With Llama Stack being released earlier this year, we decided to look at how to implement key aspects of an AI application with Node.js and Llama Stack. This article is the second in a series exploring how to use large language models with Node.js and Llama Stack. This post covers retrieval-augmented generation (RAG).
For an introduction to Llama Stack, read A practical guide to Llama Stack for Node.js developers.
How retrieval-augmented generation works
Retrieval-augmented generation is one of the ways that you can provide context that helps a model respond with the most appropriate answer. The basic concept is as follows:
- Data that provides additional context—in our case, the Markdown files from the Node.js Reference Architecture—is transformed into a format suitable for model augmentation. This often includes breaking up the data into maximum sized chunks that will later be provided as additional context to the model.
- An embedding model is used to convert the source data into a set of vectors that represents the words in the data. These are stored in a database so the data can be retrieved through a query against the matching vectors. Most commonly the data is stored in a vector database like Chroma.
- The application is enhanced so that before passing on a query to the model it first uses the question to query the database for matching documents chunks. The most relevant document chunks are then added to the context and sent along with the question to the model as part of the prompt.

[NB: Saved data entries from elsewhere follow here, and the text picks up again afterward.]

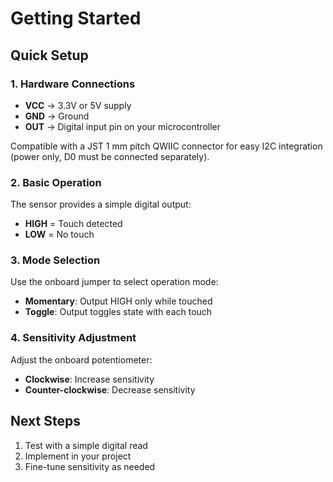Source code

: # Getting Started

## Quick Setup

### 1. Hardware Connections

- **VCC** → 3.3V or 5V supply
- **GND** → Ground  
- **OUT** → Digital input pin on your microcontroller

Compatible with a JST 1 mm pitch QWIIC connector for easy I2C integration (power only, D0 must be connected separately).

### 2. Basic Operation

The sensor provides a simple digital output:
- **HIGH** = Touch detected
- **LOW** = No touch

### 3. Mode Selection

Use the onboard jumper to select operation mode:
- **Momentary**: Output HIGH only while touched
- **Toggle**: Output toggles state with each touch

### 4. Sensitivity Adjustment

Adjust the onboard potentiometer:
- **Clockwise**: Increase sensitivity
- **Counter-clockwise**: Decrease sensitivity

## Next Steps

1. Test with a simple digital read
2. Implement in your project
3. Fine-tune sensitivity as needed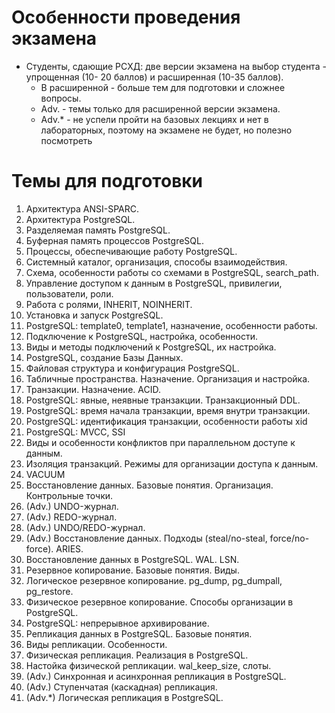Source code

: # Особенности проведения экзамена

- Студенты, сдающие РСХД: две версии экзамена на выбор студента - упрощенная (10-
20 баллов) и расширенная (10-35 баллов). 
  - В расширенной - больше тем для
  подготовки и сложнее вопросы. 
  - Adv. - темы только для расширенной версии экзамена.
  - Adv.* - не успели пройти на базовых лекциях и нет в лабораторных, поэтому на
  экзамене не будет, но полезно посмотреть

# Темы для подготовки

1. Архитектура ANSI-SPARC.
2. Архитектура PostgreSQL.
3. Разделяемая память PostgreSQL.
4. Буферная память процессов PostgreSQL.
5. Процессы, обеспечивающие работу PostgreSQL.
6. Системный каталог, организация, способы взаимодействия.
7. Схема, особенности работы со схемами в PostgreSQL, search_path.
8. Управление доступом к данным в PostgreSQL, привилегии, пользователи, роли.
9. Работа с ролями, INHERIT, NOINHERIT.
10. Установка и запуск PostgreSQL.
11. PostgreSQL: template0, template1, назначение, особенности работы.
12. Подключение к PostgreSQL, настройка, особенности.
13. Виды и методы подключений к PostgreSQL, их настройка.
14. PostgreSQL, создание Базы Данных.
15. Файловая структура и конфигурация PostgreSQL.
16. Табличные пространства. Назначение. Организация и настройка.
17. Транзакции. Назначение. ACID.
18. PostgreSQL: явные, неявные транзакции. Транзакционный DDL.
19. PostgreSQL: время начала транзакции, время внутри транзакции.
20. PostgreSQL: идентификация транзакции, особенности работы xid
21. PostgreSQL: MVCC, SSI
22. Виды и особенности конфликтов при параллельном доступе к данным.
23. Изоляция транзакций. Режимы для организации доступа к данным.
24. VACUUM
25. Восстановление данных. Базовые понятия. Организация. Контрольные точки.
26. (Adv.) UNDO-журнал.
27. (Adv.) REDO-журнал.
28. (Adv.) UNDO/REDO-журнал.
29. (Adv.) Восстановление данных. Подходы (steal/no-steal, force/no-force). ARIES.
30. Восстановление данных в PostgreSQL. WAL. LSN.
31. Резервное копирование. Базовые понятия. Виды.
32. Логическое резервное копирование. pg_dump, pg_dumpall, pg_restore.
33. Физическое резервное копирование. Способы организации в PostgreSQL.
34. PostgreSQL: непрерывное архивирование.
35. Репликация данных в PostgreSQL. Базовые понятия.
36. Виды репликации. Особенности.
37. Физическая репликация. Реализация в PostgreSQL.
38. Настойка физической репликации. wal_keep_size, слоты.
39. (Adv.) Синхронная и асинхронная репликация в PostgreSQL.
40. (Adv.) Ступенчатая (каскадная) репликация.
41. (Adv.*) Логическая репликация в PostgreSQL.
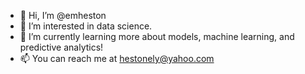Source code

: - 👋 Hi, I’m @emheston
- 👀 I’m interested in data science.
- 🌱 I’m currently learning more about models, machine learning, and predictive analytics!
- 📫 You can reach me at hestonely@yahoo.com

<!---
emheston/emheston is a ✨ special ✨ repository because its `README.md` (this file) appears on your GitHub profile.
You can click the Preview link to take a look at your changes.
--->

- The model returns an answer which in part is based on the context provided.
So why not just pass the content of all of the documents to the model? There are a number of reasons:
- The size of the context that can be passed to a model might be limited.
- Passing a large context might cost you more money.
- Providing a smaller, more closely related set of information can result in better answers.
With that in mind, we need to identify the most relevant document chunks and pass only that subset.
Now let's move on to looking at how we implemented retrieval-augmented generation with Llama Stack.
Setting up Llama Stack
The first step was to get a running Llama Stack instance that we could experiment with. Llama Stack is a bit different from other frameworks in a few ways.
The first difference from other frameworks we've looked at is that instead of providing a single implementation with a set of defined APIs, Llama Stack aims to standardize a set of APIs and drive a number of distributions. In other words, the goal is to have many implementations of the same API, with each implementation being shipped by a different organization as a distribution.
As is common when this approach is followed, a "reference distribution" is provided, but there are already a number of alternative distributions available. You can see the list of available distributions in the GitHub README.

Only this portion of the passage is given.